For Black leaders, whether leading a Little League team, a school, a nonprofit, or an international corporation, there must be a commitment to authentic self-liberation, an ethical leadership practice, and both internal and external transformational change.

Don’t get lost in the glitter and noise.
Stay focused.
Stay disciplined.
Keep the main thing the main thing.
Make the next generation’s work easier.

Let’s be clear: shared skin is not shared struggle. All skinfolk are not automatically good struggle-partnership kinfolk. Under the daily pressures of domination, building healthy, reliable relationships is difficult. But ultimately, staying with the Michigan football metaphor, your team is your team, and clarity about that existential truth is itself an act of leadership courage.
Leadership wisdom demands discernment, because mistaking racial identity proximity for solidarity, a mistake I have made throughout my life, can be a costly error.

Fanon ultimately warns us that the gravest danger facing oppressed people is not only the violence of external domination, but the internalization of that domination, when the oppressed begin to police their own imagination and direct their deepest desires in the most self-harming, self-rejecting ways. In doing so, they narrow their sense of what is possible and mistake unaccountable accommodation for love. The danger, Fanon reminds us, is not merely seeking freedom, but unconsciously dreaming of replacing the oppressor rather than removing the system that produced him.

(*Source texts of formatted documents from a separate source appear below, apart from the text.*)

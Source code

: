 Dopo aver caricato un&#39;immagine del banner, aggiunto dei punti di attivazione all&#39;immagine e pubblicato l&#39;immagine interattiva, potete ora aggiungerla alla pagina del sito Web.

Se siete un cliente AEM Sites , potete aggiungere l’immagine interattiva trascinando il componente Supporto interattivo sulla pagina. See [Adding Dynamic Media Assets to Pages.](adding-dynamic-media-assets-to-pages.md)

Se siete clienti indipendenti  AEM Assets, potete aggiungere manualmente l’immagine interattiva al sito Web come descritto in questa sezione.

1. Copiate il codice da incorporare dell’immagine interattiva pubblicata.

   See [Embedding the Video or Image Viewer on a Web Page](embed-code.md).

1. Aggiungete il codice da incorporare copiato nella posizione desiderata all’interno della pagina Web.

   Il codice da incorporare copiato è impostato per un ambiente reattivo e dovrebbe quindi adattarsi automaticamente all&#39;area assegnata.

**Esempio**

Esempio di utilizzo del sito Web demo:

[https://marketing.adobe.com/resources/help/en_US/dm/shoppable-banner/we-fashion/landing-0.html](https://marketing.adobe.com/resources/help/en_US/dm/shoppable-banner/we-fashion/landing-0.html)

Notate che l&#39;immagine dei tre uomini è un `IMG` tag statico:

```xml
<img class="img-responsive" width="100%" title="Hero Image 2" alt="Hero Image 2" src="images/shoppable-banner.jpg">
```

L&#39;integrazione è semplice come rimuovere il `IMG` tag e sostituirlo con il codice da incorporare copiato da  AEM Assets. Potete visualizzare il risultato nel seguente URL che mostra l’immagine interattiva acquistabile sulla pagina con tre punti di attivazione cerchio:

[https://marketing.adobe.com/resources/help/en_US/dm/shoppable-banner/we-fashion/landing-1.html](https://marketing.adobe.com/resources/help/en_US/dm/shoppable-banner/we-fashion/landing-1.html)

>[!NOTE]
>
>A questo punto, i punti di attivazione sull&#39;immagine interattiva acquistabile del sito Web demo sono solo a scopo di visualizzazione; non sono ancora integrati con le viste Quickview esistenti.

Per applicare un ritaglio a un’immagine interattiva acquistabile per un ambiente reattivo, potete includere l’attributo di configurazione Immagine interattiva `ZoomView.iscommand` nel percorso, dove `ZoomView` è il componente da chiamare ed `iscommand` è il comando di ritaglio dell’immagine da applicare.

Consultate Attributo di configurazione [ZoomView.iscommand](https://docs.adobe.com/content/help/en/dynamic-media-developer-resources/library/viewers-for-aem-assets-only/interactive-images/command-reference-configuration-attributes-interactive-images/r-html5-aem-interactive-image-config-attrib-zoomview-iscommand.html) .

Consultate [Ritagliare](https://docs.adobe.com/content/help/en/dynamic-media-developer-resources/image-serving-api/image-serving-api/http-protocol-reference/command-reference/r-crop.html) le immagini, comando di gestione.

Authentic, correct, ideologically grounded, and psychologically healthy Black leadership does not cheer the ugly and disgusting behaviors of P. Diddy, nor does it celebrate the public spectacle or profit-driven amplification of those behaviors by Curtis “50 Cent” Jackson. Both actions distract from and ultimately undermine—our collective capacity to progress toward genuine freedom.

Leadership, then, is not about proximity to power or personal advancement; it is about refusing psychic colonization and modeling freedom in real time, every day, in our real lives.

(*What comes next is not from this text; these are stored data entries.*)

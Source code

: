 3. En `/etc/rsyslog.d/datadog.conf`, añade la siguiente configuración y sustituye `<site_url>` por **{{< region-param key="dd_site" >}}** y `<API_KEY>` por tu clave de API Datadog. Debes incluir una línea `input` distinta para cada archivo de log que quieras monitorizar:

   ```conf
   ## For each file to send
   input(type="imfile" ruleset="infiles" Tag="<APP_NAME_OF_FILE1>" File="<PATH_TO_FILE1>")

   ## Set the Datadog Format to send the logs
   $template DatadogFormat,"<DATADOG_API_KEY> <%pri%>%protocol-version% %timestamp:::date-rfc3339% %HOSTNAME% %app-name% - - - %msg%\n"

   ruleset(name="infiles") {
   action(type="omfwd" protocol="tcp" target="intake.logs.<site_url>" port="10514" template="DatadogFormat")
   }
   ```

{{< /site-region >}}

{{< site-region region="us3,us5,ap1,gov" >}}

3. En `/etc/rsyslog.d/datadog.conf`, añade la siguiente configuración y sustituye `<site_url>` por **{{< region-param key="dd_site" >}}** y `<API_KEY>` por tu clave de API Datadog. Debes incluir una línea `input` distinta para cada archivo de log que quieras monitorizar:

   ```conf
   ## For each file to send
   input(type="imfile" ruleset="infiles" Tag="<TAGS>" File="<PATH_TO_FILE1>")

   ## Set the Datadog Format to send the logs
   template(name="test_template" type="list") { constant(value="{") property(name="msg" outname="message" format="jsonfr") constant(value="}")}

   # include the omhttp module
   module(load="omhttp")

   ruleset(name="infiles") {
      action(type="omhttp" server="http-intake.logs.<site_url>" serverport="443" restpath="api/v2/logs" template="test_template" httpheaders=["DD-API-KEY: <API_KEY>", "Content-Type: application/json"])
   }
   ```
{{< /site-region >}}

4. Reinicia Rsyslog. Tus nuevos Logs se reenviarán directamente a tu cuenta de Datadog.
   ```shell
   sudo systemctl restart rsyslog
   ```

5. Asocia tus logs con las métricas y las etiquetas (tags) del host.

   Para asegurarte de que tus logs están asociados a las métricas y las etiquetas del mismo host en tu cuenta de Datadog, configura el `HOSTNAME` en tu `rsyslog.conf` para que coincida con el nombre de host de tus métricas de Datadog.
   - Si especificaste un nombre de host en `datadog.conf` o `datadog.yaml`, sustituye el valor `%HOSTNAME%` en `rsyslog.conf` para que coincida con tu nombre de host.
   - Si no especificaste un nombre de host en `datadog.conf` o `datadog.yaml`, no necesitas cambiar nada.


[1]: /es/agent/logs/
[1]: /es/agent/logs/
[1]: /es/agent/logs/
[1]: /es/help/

If we truly understand Fanon, we know this: our children are not only watching what we say and do; we are teaching them how to see, how to love, or not love—themselves, how to resist, or submit to, cultural aggression, and ultimately how to imagine a future beyond societally imposed limitations.

That is the weight of leadership. That is why neutrality is a lie. And the claim that “how I live my personal life is my business” is also a lie. Leadership is public, formative, and consequential. That is why the work must always be done with discipline, courage, and moral clarity, knowing that we are always teaching by how we live.